On Curve, the attack is subtler. Curve’s pool allows customisable fee structures and internal price oracles. The attacker configured the pool to return a simulated price that was 0.5% better than any honest pool. During execution, the pool’s internal oracle adjusted the actual price to the worse side, effectively giving the operator a risk-free arbitrage against the user’s expected output.

In my 2017 audit of Uniswap v1, I learned a critical lesson: any divergence between simulation and execution is a security hole. The EVM’s STATICCALL opcode explicitly forbids state changes but does not enforce that the returned data is honest. A malicious contract can return any data it wants during a static call. The aggregator has no cryptographic guarantee that the same contract will behave identically when called in a non-static context.

This is not an EVM bug. It is a design gap in the DeFi routing stack. The industry optimised for speed and gas efficiency and forgot to verify execution integrity.

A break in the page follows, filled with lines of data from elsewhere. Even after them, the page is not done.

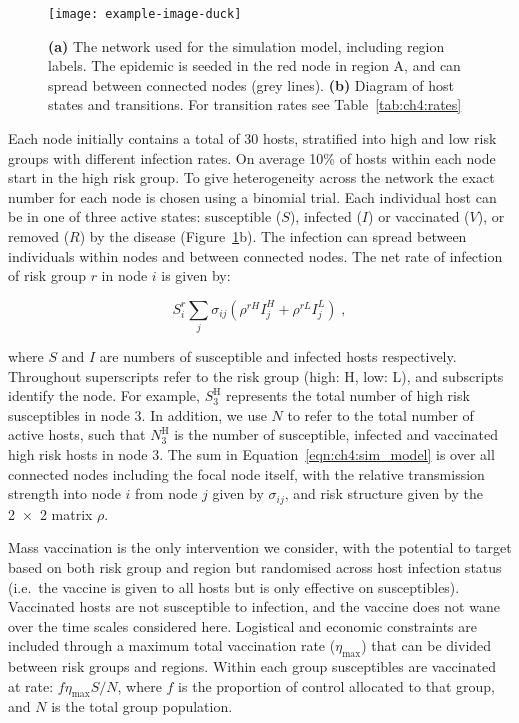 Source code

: \begin{figure}[htb]
    \begin{center}
        \texttt{[image: example-image-duck]}%
        \caption{\textbf{(a)} The network used for the simulation model, including region labels. The epidemic is seeded in the red node in region A, and can spread between connected nodes (grey lines). \textbf{(b)} Diagram of host states and transitions. For transition rates see Table~\ref{tab:ch4:rates}}
        \label{fig:ch4:node_structure_and_model}
    \end{center}
\end{figure}

Each node initially contains a total of 30 hosts, stratified into high and low risk groups with different infection rates. On average 10\% of hosts within each node start in the high risk group. To give heterogeneity across the network the exact number for each node is chosen using a binomial trial. Each individual host can be in one of three active states: susceptible ($S$), infected ($I$) or vaccinated ($V$), or removed ($R$) by the disease (Figure~\ref{fig:ch4:node_structure_and_model}b). The infection can spread between individuals within nodes and between connected nodes. The net rate of infection of risk group $r$ in node $i$ is given by:
\begin{linenomath*}
    \begin{equation}
        S_i^r \sum_j \sigma_{ij} \left(\rho^{rH}I_j^H + \rho^{rL}I_j^L\right)\;,
    \label{eqn:ch4:sim_model}
    \end{equation}
\end{linenomath*}
where $S$ and $I$ are numbers of susceptible and infected hosts respectively. Throughout superscripts refer to the risk group (high: H, low: L), and subscripts identify the node. For example, $S_{3}^\mathrm{H}$ represents the total number of high risk susceptibles in node 3. In addition, we use $N$ to refer to the total number of active hosts, such that $N_{3}^\mathrm{H}$ is the number of susceptible, infected and vaccinated high risk hosts in node 3. The sum in Equation~\ref{eqn:ch4:sim_model} is over all connected nodes including the focal node itself, with the relative transmission strength into node $i$ from node $j$ given by $\sigma_{ij}$, and risk structure given by the \num{2x2} matrix $\rho$.

Mass vaccination is the only intervention we consider, with the potential to target based on both risk group and region but randomised across host infection status (i.e.\ the vaccine is given to all hosts but is only effective on susceptibles). Vaccinated hosts are not susceptible to infection, and the vaccine does not wane over the time scales considered here. Logistical and economic constraints are included through a maximum total vaccination rate ($\eta_{\mathrm{max}}$) that can be divided between risk groups and regions. Within each group susceptibles are vaccinated at rate: $f\eta_{\mathrm{max}}S/N$, where $f$ is the proportion of control allocated to that group, and $N$ is the total group population.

Contrarian: Why This Matters More Than the $34k Suggests

The common reaction is: “It’s only $34,000. The attacker’s pool is now blacklisted. Move on.” That is naive.

First, the same operator deployed other contracts across Ethereum and Polygon that have not been fully analysed. Enso confirmed that “the same operator has deployed additional contracts beyond the two highlighted cases.” The scope is wider than one article.

Second, the attack vector is cheap. Deploying a Uniswap v4 pool costs under $50 in gas. Writing a hook requires basic Solidity knowledge. The total gas burned by failed transactions was $30,000 — but that was paid by users, not the attacker. The attacker only gains when a trade goes through at an exploited rate. If the attacker can attract even moderate volume from a popular aggregator, the profit scales linearly with TVL. A single malicious pool front-running the top 10 aggregators could extract millions.

Third, this breaks the implicit social contract of DeFi. Users trust that the price they see is the price they will get. Aggregators trust that pool operators are honest. Once this trust is broken, the entire routing model needs rethinking. We might see a return to on-chain order books or verified execution proofs for every trade.

From my experience building a fraud proof simulation for Optimistic Rollups in 2020, I learned that any system relying on a third-party oracle for state reads is vulnerable to lie-to-auditors patterns. The same pattern applies here: the pool lies during the simulation to pass the aggregator’s filter, then executes truthfully (or maliciously) on-chain.

There is also a deeper systemic risk. If this attack becomes widespread, aggregators will be forced to either whitelist pools (centralising liquidity) or perform on-chain secondary checks (increasing gas costs). Both outcomes reduce DeFi’s permissionless advantage.

Finally, the timing matters. We are in a bull market euphoria where every new pool is celebrated. Hooks are marketed as the next evolution of DEX design. Uniswap v4’s launch was one of the biggest events of the year. Finding that hooks enable this kind of manipulation should raise questions about whether Uniswap Labs plans to introduce a hook registry or mandatory audit requirements. So far, silence.


Takeaway: The Simulation Era Needs a Verification Layer

Enso has launched Enso Shield, a real-time monitoring tool that detects simulation anomalies by comparing expected vs actual outputs for large trades. It is a start, but it is reactive. The industry needs a proactive standard: every aggregator should require a signed commitment from the pool’s deployer that the STATICCALL response matches the real execution. This could be done via a registry or a new opcode like SIMCALL that forces state consistency.

Until then, the $34,000 is a warning shot. The next one might not be so small.


Signatures:

Tracing the gas cost anomaly back to the EVM, I found that the failure rate itself was the signal. A 99.1% failure rate is not a coincidence — it is a filtration mechanism.

Based on my audit experience with Uniswap v1, I knew that static call honesty is not enforced. This attack was inevitable.

The real difference between OP Stack and ZK Stack is that ZK Stack could theoretically prevent this by enforcing state consistency proofs — but that is still years away for DeFi routing.